Vladimir Sorokin on Supernatural Encounters

The author discusses “Red Pyramid,” his story from the latest issue of the magazine.
Photograph by Stefan Boness / Sipa / Shutterstock

Your story “Red Pyramid” revolves around an encounter on a train platform between a young journalism student, Yura, and a mysterious, all-knowing, expressionless man. Without giving too much away, do you know who or what that man is?

Let’s assume that Yura met an angel. In life, we all eventually come to meet with a strange individual who can’t be contained by reality, as it were, but informs us of astounding things. When we meet these people, we try to “explain” them in human terms for ourselves: a hypnotist, a drug addict, a schizophrenic. . . . As a rule, these meetings are quickly forgotten, forced out of one’s memory.

The man tells Yura that there is a red pyramid in Red Square, which emits the red roar. Is that pyramid your invention? Is it related to Lenin’s pyramid-shaped mausoleum? Is the red roar Communism? Or am I trying to read too literally?

The further I get from the Soviet Era, the more horror the life that we led at that time calls forth in me; its anti-human essence is becoming clearer and clearer. As a practitioner of Sots Art in the early eighties, I would go to the library and read newspapers from the thirties. A certain roar really did emanate from the texts in those newspapers, from the collective Stalinist paranoia, a roar that set a single goal for itself—to crush each individual personality and subordinate it to the collective will. Everything connected with religion or with mysticism enraged the Bolsheviks. They destroyed temples and killed priests. Communism’s cudgel knocked the spirituality out of man, so as to turn him into an obedient machine, part of a tractor, tank, desk, or factory conveyor belt.

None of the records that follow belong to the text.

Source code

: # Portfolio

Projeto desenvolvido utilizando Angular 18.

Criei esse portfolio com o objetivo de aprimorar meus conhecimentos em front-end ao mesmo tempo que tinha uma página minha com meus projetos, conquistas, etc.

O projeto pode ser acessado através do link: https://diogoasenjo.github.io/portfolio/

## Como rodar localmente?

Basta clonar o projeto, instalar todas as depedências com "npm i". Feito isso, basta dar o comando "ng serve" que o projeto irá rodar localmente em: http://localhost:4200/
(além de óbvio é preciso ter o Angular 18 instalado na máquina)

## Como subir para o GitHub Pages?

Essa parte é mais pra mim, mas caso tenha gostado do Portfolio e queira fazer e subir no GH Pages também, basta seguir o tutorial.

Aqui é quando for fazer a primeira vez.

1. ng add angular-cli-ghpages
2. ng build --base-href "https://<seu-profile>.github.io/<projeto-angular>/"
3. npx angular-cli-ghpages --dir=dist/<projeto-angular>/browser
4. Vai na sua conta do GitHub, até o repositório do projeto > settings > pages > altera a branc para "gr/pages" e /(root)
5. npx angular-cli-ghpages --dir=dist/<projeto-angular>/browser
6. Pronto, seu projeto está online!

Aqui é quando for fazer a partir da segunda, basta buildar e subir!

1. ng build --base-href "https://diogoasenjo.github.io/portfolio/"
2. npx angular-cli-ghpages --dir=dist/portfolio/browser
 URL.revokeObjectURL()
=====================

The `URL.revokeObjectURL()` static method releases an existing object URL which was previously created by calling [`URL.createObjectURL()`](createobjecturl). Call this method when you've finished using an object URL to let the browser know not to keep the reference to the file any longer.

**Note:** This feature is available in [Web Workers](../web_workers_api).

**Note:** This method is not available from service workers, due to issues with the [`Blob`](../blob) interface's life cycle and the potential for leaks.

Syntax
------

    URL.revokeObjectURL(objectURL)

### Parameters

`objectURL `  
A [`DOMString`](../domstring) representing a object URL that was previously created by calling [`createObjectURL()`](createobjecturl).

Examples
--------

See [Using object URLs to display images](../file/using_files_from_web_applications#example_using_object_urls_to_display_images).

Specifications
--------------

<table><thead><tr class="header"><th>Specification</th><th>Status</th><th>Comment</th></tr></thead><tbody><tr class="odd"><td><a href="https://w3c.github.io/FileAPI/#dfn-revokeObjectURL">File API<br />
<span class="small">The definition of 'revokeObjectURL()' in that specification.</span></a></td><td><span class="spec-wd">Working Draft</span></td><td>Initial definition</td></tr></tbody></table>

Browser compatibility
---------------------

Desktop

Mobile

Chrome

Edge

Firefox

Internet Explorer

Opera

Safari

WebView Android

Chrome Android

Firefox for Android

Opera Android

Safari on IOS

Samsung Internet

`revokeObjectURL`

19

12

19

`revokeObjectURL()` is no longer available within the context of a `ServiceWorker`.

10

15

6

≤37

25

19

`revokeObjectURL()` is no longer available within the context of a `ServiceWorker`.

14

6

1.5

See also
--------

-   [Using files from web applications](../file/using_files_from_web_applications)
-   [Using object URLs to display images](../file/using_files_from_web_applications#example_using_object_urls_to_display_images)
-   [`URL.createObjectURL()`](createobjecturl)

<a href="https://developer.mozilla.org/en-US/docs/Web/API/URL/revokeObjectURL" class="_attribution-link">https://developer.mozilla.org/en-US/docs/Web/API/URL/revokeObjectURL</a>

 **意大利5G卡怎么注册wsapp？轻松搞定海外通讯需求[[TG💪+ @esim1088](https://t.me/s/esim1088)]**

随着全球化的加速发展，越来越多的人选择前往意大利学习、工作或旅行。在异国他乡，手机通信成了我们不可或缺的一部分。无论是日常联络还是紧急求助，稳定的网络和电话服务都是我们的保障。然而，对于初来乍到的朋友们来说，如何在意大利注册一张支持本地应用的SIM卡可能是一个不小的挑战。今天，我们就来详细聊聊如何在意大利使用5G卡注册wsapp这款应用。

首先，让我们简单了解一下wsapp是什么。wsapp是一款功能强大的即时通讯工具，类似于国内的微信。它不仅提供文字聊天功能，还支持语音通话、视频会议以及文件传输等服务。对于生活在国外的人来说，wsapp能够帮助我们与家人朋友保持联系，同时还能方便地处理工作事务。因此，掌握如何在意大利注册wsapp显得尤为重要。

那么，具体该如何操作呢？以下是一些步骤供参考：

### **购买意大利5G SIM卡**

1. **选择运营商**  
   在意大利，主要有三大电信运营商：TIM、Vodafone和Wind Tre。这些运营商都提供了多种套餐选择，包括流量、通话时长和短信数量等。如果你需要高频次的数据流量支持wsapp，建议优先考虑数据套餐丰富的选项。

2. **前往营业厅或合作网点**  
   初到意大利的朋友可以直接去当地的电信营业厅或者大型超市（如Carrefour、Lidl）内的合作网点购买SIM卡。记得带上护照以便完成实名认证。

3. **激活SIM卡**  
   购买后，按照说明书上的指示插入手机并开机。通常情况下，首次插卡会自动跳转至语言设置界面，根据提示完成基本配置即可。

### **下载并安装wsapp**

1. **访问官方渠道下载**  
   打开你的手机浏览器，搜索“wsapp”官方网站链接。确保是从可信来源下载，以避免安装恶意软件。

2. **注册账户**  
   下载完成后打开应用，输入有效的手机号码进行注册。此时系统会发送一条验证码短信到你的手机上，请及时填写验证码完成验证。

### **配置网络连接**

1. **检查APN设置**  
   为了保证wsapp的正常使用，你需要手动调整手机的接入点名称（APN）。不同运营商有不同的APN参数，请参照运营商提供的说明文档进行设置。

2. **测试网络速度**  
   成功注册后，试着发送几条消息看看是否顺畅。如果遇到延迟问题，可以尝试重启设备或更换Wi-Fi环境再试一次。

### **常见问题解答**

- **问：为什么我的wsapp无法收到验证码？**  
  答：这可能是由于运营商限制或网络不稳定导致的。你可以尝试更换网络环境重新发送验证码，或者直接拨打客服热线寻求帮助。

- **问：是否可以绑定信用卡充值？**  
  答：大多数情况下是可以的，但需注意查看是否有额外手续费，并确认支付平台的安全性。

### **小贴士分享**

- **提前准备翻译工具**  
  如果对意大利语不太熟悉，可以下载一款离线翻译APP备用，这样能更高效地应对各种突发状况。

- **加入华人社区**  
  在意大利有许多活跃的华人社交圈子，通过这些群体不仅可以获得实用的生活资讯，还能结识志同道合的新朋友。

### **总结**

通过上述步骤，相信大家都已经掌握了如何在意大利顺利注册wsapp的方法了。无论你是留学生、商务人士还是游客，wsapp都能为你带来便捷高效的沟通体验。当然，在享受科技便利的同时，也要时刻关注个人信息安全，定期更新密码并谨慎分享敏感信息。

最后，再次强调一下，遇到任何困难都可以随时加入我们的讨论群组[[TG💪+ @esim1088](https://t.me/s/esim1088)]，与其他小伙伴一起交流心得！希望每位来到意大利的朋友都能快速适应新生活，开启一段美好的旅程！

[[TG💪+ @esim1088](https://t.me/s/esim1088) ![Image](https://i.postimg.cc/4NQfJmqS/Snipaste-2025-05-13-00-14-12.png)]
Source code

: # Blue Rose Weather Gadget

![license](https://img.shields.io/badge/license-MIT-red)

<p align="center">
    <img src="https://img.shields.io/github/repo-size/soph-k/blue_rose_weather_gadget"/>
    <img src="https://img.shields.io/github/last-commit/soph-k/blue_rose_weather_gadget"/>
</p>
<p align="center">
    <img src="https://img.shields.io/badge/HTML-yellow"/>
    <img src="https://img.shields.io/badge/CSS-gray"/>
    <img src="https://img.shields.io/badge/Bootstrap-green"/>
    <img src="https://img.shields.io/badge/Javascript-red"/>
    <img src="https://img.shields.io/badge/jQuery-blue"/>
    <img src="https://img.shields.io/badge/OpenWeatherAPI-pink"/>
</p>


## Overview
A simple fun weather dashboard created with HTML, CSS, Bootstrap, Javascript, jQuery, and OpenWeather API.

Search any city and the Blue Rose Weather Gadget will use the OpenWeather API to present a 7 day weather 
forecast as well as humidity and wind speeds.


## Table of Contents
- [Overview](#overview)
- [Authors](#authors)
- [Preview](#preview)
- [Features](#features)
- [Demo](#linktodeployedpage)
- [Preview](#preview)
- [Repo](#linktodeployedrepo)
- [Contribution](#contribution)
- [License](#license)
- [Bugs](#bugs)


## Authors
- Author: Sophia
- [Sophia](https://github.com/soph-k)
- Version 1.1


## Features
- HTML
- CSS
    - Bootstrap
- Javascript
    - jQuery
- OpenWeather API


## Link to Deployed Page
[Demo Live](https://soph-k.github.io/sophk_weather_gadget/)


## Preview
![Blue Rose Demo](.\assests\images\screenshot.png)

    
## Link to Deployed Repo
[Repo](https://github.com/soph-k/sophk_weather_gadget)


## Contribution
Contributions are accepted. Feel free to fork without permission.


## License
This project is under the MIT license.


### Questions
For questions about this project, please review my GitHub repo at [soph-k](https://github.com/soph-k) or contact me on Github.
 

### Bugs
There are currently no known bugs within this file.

Why is the story set in the early nineteen-sixties?

In the Soviet Union, the beginning of the sixties, after Yuri Gagarin’s space flight, saw the last burst of “romantic” Communism. This was the ideal time to meet with an angel who could tell the mystical truth about Lenin and Stalin’s project. In the thirties, Yura would just have run away from this strange man, assuming him to be a White Guardsman who somehow hadn’t been finished off. In the harsh wartime forties, Yura would have paid no attention to him, as if he were merely an insane person. And, in the ironic seventies, when nobody believed in Communism at all anymore, Yura would simply have agreed with the fat man. After which he would not have missed his stop for a second time, would have made it to Natasha’s birthday party, would have told everyone about his humorous encounter, and they would all have laughed approvingly. As a gift for Natasha, he’d have brought not his grandpa’s copy of Whitman but Bulgakov’s “The Master and Margarita.” And he’d have spent his student stipend on Led Zeppelin, not Dave Brubeck. And the story, of course, would be totally different.

Yura, as a youth, seems to toe the Party line. As an adult, he perhaps flirts with dissidence. He publishes a controversial article that gets him called to testify in front of the Party committee. Is his behavior in some way influenced by that encounter on the train platform?

Of course, such meetings cannot but have some impact on a person. But Yura didn’t write a dissident article—he simply expressed an opinion about some issue (greening the streets of Moscow, for example) that went against the Party line. Even this was considered to be dissidence and was punished accordingly.

Do you think of “Red Pyramid” as a ghost story? An allegory? A puzzle for readers to solve? None of the above?

I guess I’d just consider this text to be a short story.

(Vladimir Sorokin’s answers were translated, from the Russian, by Max Lawton.)